Lisa Helfend Meyer (born October 11, 1957) is an American attorney who is known for her celebrity clients.

She has represented many clients, including Trevor Bauer's alleged victim, Paul Nassif, Anna Anka, Kelly Rutherford, Brody Dalle, Dr. Dre's ex-wife Nicole Young, Cesar Millan's ex-wife Ilusión Millán, Kelly Clarkson's ex-husband Brandon Blackstock., Tom Barrack's ex-wife Laurel Barrack, Tony Danza's ex-wife Tracy Danza, Lisa Bonder, Christina Ricci, Chrishell Stause, Evan Rachel Wood, Keenen Ivory Wayans, Victoria Azarenka, Nancy Cartwright, Bebe Neuwirth, Paul Haggis, Jason Lee, Steve Lukather, Carl Karcher, Sebastien Izambard, Donna D'Errico, and Kenya Barris.
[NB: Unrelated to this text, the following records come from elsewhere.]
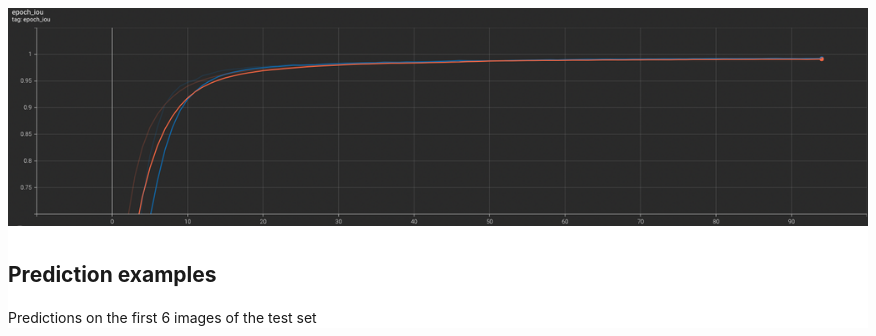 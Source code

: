 ![IoU](../readme_images/iou.png)

## Prediction examples

Predictions on the first 6 images of the test set
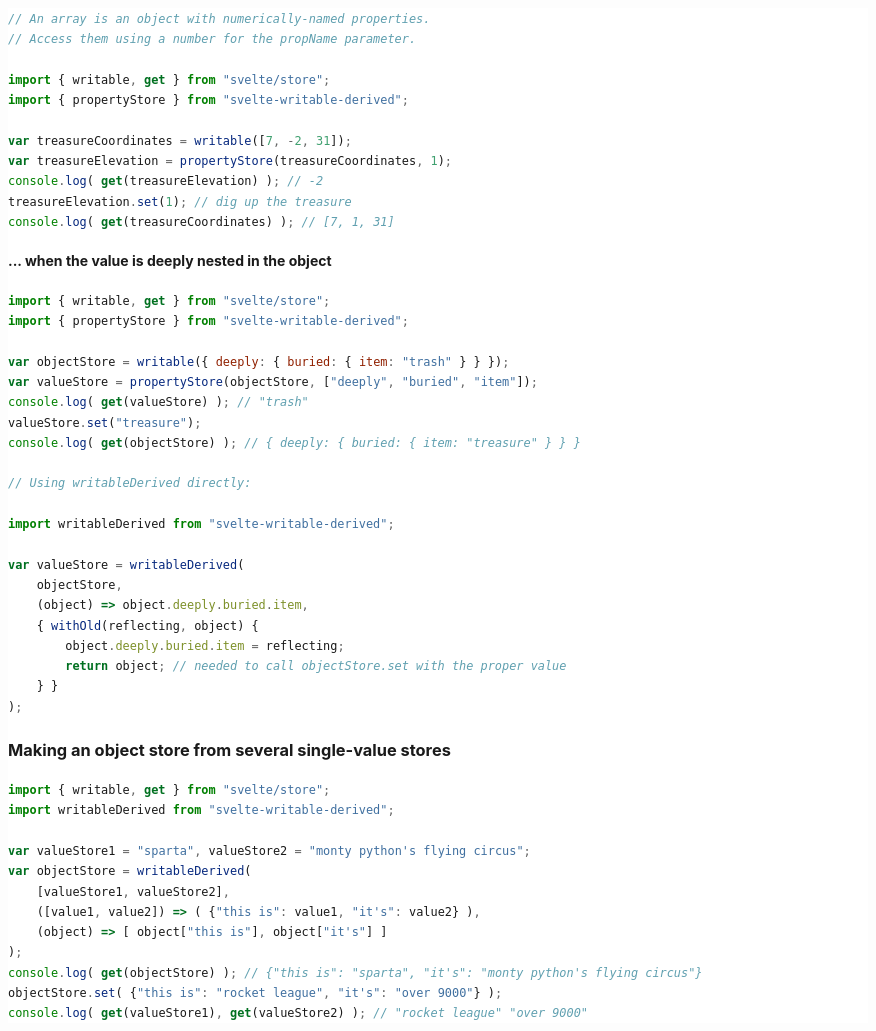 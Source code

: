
 ```javascript
// An array is an object with numerically-named properties.
// Access them using a number for the propName parameter.

import { writable, get } from "svelte/store";
import { propertyStore } from "svelte-writable-derived";

var treasureCoordinates = writable([7, -2, 31]);
var treasureElevation = propertyStore(treasureCoordinates, 1);
console.log( get(treasureElevation) ); // -2
treasureElevation.set(1); // dig up the treasure
console.log( get(treasureCoordinates) ); // [7, 1, 31]
```

#### ... when the value is deeply nested in the object

```javascript
import { writable, get } from "svelte/store";
import { propertyStore } from "svelte-writable-derived";

var objectStore = writable({ deeply: { buried: { item: "trash" } } });
var valueStore = propertyStore(objectStore, ["deeply", "buried", "item"]);
console.log( get(valueStore) ); // "trash"
valueStore.set("treasure");
console.log( get(objectStore) ); // { deeply: { buried: { item: "treasure" } } }

// Using writableDerived directly:

import writableDerived from "svelte-writable-derived";

var valueStore = writableDerived(
	objectStore,
	(object) => object.deeply.buried.item,
	{ withOld(reflecting, object) {
		object.deeply.buried.item = reflecting;
		return object; // needed to call objectStore.set with the proper value
	} }
);
```

### Making an object store from several single-value stores

```javascript
import { writable, get } from "svelte/store";
import writableDerived from "svelte-writable-derived";

var valueStore1 = "sparta", valueStore2 = "monty python's flying circus";
var objectStore = writableDerived(
	[valueStore1, valueStore2],
	([value1, value2]) => ( {"this is": value1, "it's": value2} ),
	(object) => [ object["this is"], object["it's"] ]
);
console.log( get(objectStore) ); // {"this is": "sparta", "it's": "monty python's flying circus"}
objectStore.set( {"this is": "rocket league", "it's": "over 9000"} );
console.log( get(valueStore1), get(valueStore2) ); // "rocket league" "over 9000"
```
Meyer initially gained national recognition after successfully representing a woman who suffered severe brain damage during the birth of her triplets and was granted visitation rights to see them.

Early life and education 
Meyer graduated from Loyola Law School and received her Bachelor of Arts Degree in Communications Studies from the University of California, Los Angeles. Meyer was a member of Phi Delta Phi, the national legal honor fraternity.

Meyer is the eldest of three sisters. Meyer aspired to be an actress at a young age. During a college summer internship in a local TV newsroom, Meyer was subjected to a chauvinistic work culture.

Career 
In 2000, Meyer became a founding partner at Meyer, Olson, Lowy & Meyers, LLP (MOLM).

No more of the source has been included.